What is required: Pick every line out of the entries below that has the string "Otis", and copy it.

Stored data:

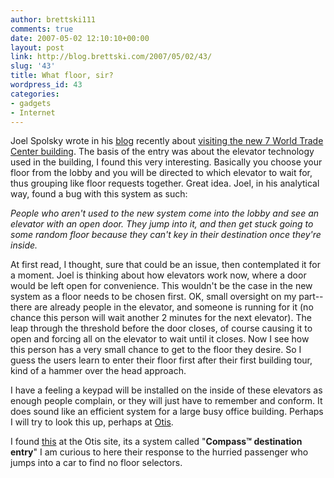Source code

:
 ```yaml
---
author: brettski111
comments: true
date: 2007-05-02 12:10:10+00:00
layout: post
link: http://blog.brettski.com/2007/05/02/43/
slug: '43'
title: What floor, sir?
wordpress_id: 43
categories:
- gadgets
- Internet
---
```


Joel Spolsky wrote in his [blog](http://joelonsoftware.com) recently about [visiting the new 7 World Trade Center building](http://joelonsoftware.com/items/2007/04/30.html).  The basis of the entry was about the elevator technology used in the building, I found this very interesting.  Basically you choose your floor from the lobby and you will be directed to which elevator to wait for, thus grouping like floor requests together.  Great idea.  Joel, in his analytical way, found a bug with this system as such:

_People who aren't used to the new system come into the lobby and see an elevator with an open door. They jump into it, and then get stuck going to some random floor because they can't key in their destination once they're inside._

At first read, I thought, sure that could be an issue, then contemplated it for a moment.  Joel is thinking about how elevators work now, where a door would be left open for convenience.  This wouldn't be the case in the new system as a floor needs to be chosen first.  OK, small oversight on my part--there are already people in the elevator, and someone is running for it (no chance this person will wait another 2 minutes for the next elevator).  The leap through the threshold before the door closes, of course causing it to open and forcing all on the elevator to wait until it closes.  Now I see how this person has a very small chance to get to the floor they desire.  So I guess the users learn to enter their floor first after their first building tour, kind of a hammer over the head approach.

I have a feeling a keypad will be installed on the inside of these elevators as enough people complain, or they will just have to remember and conform.   It does sound like an efficient system for a large busy office building.  Perhaps I will try to look this up, perhaps at [Otis](http://www.otis.com).

I found [this](http://www.otis.com/corp/k7-innovations.html) at the Otis site, its a system called "**Compass™ destination entry**" I am curious to here their response to the hurried passenger who jumps into a car to find no floor selectors.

Answer space:
I have a feeling a keypad will be installed on the inside of these elevators as enough people complain, or they will just have to remember and conform.   It does sound like an efficient system for a large busy office building.  Perhaps I will try to look this up, perhaps at [Otis](http://www.otis.com).
I found [this](http://www.otis.com/corp/k7-innovations.html) at the Otis site, its a system called "**Compass™ destination entry**" I am curious to here their response to the hurried passenger who jumps into a car to find no floor selectors.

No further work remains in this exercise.